[PROMPT] Scan the entries below, and for each line that includes the word "Python", make a copy.
:: DATA SHOWN ::
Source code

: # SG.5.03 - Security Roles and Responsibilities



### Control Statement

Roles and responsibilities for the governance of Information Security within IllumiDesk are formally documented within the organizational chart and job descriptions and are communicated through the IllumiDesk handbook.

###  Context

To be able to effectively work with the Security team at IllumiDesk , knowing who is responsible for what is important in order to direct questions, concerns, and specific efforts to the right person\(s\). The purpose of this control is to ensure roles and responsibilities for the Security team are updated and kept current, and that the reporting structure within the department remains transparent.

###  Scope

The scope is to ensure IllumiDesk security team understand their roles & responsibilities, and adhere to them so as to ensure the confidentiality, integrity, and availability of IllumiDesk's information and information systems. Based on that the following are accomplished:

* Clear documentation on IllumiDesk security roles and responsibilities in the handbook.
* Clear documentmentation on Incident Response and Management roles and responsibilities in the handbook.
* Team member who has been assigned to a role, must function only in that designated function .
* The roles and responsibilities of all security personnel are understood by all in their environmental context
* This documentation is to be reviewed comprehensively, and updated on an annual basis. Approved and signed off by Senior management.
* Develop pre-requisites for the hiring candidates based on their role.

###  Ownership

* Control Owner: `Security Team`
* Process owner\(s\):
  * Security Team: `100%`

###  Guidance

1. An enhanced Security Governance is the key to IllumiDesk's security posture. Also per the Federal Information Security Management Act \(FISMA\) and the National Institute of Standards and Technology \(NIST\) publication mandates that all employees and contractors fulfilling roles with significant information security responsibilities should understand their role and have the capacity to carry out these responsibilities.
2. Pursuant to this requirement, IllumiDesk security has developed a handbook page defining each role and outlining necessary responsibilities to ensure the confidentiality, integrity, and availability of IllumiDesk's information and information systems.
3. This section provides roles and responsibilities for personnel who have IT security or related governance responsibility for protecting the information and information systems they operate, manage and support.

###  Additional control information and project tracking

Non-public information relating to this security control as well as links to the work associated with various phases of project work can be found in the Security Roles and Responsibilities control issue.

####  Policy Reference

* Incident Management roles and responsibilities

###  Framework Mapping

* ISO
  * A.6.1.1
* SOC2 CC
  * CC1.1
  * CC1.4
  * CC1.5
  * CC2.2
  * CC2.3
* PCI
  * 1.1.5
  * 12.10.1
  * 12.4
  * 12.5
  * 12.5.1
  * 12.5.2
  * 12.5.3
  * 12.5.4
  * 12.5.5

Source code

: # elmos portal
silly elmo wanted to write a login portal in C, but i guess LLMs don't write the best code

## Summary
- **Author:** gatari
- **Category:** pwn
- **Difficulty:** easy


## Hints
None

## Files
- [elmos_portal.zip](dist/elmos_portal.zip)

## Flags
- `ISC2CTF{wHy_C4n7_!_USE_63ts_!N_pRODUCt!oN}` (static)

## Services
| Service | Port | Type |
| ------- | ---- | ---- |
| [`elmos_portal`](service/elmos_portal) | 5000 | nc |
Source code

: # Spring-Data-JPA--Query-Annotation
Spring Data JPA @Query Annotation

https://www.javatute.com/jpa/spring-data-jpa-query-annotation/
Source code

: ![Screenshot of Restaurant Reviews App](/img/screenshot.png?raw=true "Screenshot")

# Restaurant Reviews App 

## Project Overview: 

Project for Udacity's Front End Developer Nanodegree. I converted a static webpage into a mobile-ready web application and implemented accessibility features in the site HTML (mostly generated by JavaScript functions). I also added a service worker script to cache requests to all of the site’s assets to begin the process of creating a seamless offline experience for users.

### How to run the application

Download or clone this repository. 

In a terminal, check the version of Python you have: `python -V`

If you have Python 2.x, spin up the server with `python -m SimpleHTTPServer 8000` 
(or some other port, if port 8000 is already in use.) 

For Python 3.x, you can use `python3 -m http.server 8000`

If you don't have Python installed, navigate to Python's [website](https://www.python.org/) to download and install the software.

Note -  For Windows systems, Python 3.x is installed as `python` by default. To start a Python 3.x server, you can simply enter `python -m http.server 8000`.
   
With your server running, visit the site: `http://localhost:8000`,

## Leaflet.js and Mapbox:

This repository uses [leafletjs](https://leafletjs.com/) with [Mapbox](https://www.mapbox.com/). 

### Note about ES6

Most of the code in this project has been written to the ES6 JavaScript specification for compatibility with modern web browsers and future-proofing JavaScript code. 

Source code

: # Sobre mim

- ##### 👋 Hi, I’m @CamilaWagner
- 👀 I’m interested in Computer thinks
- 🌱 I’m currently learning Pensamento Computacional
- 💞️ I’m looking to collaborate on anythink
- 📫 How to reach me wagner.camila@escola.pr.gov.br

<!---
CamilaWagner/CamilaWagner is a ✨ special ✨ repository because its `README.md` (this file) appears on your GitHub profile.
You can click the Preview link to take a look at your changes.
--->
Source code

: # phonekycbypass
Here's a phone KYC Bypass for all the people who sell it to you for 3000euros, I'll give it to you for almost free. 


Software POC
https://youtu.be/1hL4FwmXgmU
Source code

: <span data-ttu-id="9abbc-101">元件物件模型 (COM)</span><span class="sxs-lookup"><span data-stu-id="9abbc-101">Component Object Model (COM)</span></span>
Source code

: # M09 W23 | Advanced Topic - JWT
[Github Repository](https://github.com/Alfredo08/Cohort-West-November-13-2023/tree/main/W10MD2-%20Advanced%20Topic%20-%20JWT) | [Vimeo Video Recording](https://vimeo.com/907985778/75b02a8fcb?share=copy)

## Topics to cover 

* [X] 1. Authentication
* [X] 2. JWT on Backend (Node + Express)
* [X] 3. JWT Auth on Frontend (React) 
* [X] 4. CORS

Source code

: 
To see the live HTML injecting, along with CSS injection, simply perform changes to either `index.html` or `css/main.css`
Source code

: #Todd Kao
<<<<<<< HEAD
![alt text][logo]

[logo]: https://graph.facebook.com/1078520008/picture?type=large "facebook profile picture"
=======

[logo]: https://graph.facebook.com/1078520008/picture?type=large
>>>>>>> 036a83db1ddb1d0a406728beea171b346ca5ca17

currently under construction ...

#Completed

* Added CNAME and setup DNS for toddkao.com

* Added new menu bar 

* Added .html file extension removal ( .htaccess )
:::
[RESPONSE BELOW]
In a terminal, check the version of Python you have: `python -V`
If you have Python 2.x, spin up the server with `python -m SimpleHTTPServer 8000` 
For Python 3.x, you can use `python3 -m http.server 8000`
If you don't have Python installed, navigate to Python's [website](https://www.python.org/) to download and install the software.
Note -  For Windows systems, Python 3.x is installed as `python` by default. To start a Python 3.x server, you can simply enter `python -m http.server 8000`.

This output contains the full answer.